Monitoring application and service availability

CloudWatch helps you monitor and analyze the performance and runtime aspects of your applications and workloads. You should also monitor the availability and reachability aspects of your applications and workloads. You can achieve this by using an active monitoring approach with Amazon Route 53 health checks and CloudWatch Synthetics.

You can use Route 53 health checks when you want to monitor connectivity to a webpage through HTTP or HTTPS, or network connectivity through TCP to a public Domain Name System (DNS) name or IP address. Route 53 health checks initiate connections from the Regions that you specify on ten-second or 30-second intervals. You can choose multiple Regions for the health check to run in, each health check runs independently, and you must choose at least three Regions. You can search the response body of an HTTP or HTTPS request for a specific substring if it appears in the first 5,120 bytes of data returned for health check evaluation. An HTTP or HTTPS request is considered healthy if it returns a 2xx or 3xx response. Route 53 health checks can be used to create a composite health check by checking the health of other health checks. You can do this if you have multiple service endpoints and you want to perform the same notification when one of them becomes unhealthy. If you use Route 53 for DNS, you can configure Route 53 to fail over to another DNS entry if a health check becomes unhealthy. For each critical workload, you should consider setting up Route 53 health checks for external endpoints that are critical for normal operations. Route 53 health checks can help you avoid writing failover logic into your applications.

CloudWatch synthetics allows you to define a canary as a script to evaluate the health and availability of your workloads.

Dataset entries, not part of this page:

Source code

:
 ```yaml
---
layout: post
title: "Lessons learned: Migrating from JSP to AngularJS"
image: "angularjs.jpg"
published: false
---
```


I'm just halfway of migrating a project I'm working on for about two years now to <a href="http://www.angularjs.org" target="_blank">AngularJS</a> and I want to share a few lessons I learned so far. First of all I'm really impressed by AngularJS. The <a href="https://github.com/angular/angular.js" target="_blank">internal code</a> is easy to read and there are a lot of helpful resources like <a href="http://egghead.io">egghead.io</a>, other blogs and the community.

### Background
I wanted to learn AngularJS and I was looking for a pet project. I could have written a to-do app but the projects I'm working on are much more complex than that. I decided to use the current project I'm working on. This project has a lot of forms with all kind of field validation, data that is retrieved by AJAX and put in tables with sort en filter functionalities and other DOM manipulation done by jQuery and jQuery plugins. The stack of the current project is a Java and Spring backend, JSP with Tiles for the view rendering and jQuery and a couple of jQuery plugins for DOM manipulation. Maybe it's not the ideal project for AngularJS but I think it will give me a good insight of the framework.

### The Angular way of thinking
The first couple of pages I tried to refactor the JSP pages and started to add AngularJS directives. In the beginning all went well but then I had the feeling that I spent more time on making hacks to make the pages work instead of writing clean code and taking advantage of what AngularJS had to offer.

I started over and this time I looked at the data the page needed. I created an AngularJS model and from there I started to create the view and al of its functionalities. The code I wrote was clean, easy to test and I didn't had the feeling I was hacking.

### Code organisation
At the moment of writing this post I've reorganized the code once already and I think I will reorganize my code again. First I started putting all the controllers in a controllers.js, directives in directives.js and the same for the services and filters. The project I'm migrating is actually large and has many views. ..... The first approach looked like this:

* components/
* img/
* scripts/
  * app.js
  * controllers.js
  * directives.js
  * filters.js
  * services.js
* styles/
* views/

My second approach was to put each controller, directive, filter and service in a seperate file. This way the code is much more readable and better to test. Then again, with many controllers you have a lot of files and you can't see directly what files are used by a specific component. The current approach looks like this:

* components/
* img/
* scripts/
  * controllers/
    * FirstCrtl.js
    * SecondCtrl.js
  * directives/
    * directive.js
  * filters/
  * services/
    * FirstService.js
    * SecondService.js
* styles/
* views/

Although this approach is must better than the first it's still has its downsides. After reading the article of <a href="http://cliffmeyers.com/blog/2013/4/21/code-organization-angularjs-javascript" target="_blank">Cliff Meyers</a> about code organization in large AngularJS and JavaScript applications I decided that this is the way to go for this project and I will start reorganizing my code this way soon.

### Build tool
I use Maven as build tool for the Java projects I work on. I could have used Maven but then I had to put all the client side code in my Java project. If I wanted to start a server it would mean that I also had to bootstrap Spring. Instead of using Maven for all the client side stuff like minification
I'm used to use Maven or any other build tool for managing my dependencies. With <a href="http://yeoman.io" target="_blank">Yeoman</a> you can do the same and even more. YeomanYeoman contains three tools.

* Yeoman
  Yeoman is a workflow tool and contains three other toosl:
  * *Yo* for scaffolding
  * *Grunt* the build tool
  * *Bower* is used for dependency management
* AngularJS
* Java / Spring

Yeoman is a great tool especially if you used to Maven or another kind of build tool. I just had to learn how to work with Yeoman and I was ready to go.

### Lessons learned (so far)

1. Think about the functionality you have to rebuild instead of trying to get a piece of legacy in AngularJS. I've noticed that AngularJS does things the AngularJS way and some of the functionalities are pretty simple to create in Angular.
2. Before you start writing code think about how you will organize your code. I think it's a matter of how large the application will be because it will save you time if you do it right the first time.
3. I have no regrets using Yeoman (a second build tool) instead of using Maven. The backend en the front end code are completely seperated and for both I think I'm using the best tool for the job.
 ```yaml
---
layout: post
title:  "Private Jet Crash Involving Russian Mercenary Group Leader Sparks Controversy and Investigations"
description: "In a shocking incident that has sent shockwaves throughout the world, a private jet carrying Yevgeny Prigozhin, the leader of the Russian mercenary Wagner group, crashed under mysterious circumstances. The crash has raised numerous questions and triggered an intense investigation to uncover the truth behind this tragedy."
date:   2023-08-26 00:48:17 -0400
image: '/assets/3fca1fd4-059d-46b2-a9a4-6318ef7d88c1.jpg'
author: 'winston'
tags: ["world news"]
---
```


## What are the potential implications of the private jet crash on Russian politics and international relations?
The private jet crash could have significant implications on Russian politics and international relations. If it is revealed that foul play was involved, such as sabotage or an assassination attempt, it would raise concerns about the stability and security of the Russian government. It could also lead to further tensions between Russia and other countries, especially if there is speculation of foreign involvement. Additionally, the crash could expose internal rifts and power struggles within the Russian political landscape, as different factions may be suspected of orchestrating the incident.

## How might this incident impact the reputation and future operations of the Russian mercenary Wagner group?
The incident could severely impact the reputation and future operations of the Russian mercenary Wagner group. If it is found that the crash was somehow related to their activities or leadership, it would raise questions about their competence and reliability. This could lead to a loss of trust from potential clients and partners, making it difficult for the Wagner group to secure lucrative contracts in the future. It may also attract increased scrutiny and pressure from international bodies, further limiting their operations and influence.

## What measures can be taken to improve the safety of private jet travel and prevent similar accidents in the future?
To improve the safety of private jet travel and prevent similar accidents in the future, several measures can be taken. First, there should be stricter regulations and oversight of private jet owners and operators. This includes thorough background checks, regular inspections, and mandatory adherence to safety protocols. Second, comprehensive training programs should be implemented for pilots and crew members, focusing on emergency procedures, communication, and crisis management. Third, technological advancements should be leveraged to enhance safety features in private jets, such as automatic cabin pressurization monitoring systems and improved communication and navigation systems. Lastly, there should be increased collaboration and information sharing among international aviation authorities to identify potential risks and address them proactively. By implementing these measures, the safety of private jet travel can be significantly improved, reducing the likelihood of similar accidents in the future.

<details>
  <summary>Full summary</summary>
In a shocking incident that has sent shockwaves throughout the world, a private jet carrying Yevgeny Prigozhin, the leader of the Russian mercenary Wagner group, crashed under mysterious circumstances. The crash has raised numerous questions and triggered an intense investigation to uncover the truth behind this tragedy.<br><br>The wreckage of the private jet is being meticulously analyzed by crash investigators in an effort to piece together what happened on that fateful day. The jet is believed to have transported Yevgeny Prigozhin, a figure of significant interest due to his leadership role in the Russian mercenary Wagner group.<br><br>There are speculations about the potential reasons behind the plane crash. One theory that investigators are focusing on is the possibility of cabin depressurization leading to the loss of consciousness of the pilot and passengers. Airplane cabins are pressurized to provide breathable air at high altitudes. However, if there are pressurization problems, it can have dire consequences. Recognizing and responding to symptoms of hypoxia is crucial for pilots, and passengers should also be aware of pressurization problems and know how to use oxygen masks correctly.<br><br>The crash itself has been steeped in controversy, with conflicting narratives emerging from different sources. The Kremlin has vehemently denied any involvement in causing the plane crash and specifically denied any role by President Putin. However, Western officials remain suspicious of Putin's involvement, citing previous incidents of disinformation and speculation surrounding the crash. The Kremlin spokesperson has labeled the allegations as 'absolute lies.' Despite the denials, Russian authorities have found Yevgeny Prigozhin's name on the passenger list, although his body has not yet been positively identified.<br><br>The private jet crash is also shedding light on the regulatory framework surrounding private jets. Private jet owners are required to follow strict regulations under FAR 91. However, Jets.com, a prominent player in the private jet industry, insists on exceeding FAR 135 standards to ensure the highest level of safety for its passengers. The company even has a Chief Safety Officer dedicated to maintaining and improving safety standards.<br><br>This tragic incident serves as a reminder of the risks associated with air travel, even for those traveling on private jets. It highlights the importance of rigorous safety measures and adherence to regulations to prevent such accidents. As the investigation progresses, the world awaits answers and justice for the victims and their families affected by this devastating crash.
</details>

Canaries are scripts written in Node.js or Python and work over HTTP or HTTPS protocols. They create Lambda functions in your account that use Node.js or Python as a framework. Each canary that you define can perform multiple HTTP or HTTPS calls to different endpoints. This means you can monitor the health of a series of steps, such as a use case or an endpoint with downstream dependencies. Canaries create CloudWatch metrics that include each step that was run so you can alarm and measure different steps independently. Although canaries require more planning and effort to develop than Route 53 health checks, they provide you with a highly customizable monitoring and evaluation approach. Canaries also support private resources running within your virtual private cloud (VPC), which makes them ideal for availability monitoring when you don’t have a public IP address for the endpoint. You can also use canaries to monitor on-premises workloads as long as you have connectivity from within the VPC to the endpoint. This is particularly important when you have a workload that includes endpoints that exist on premises.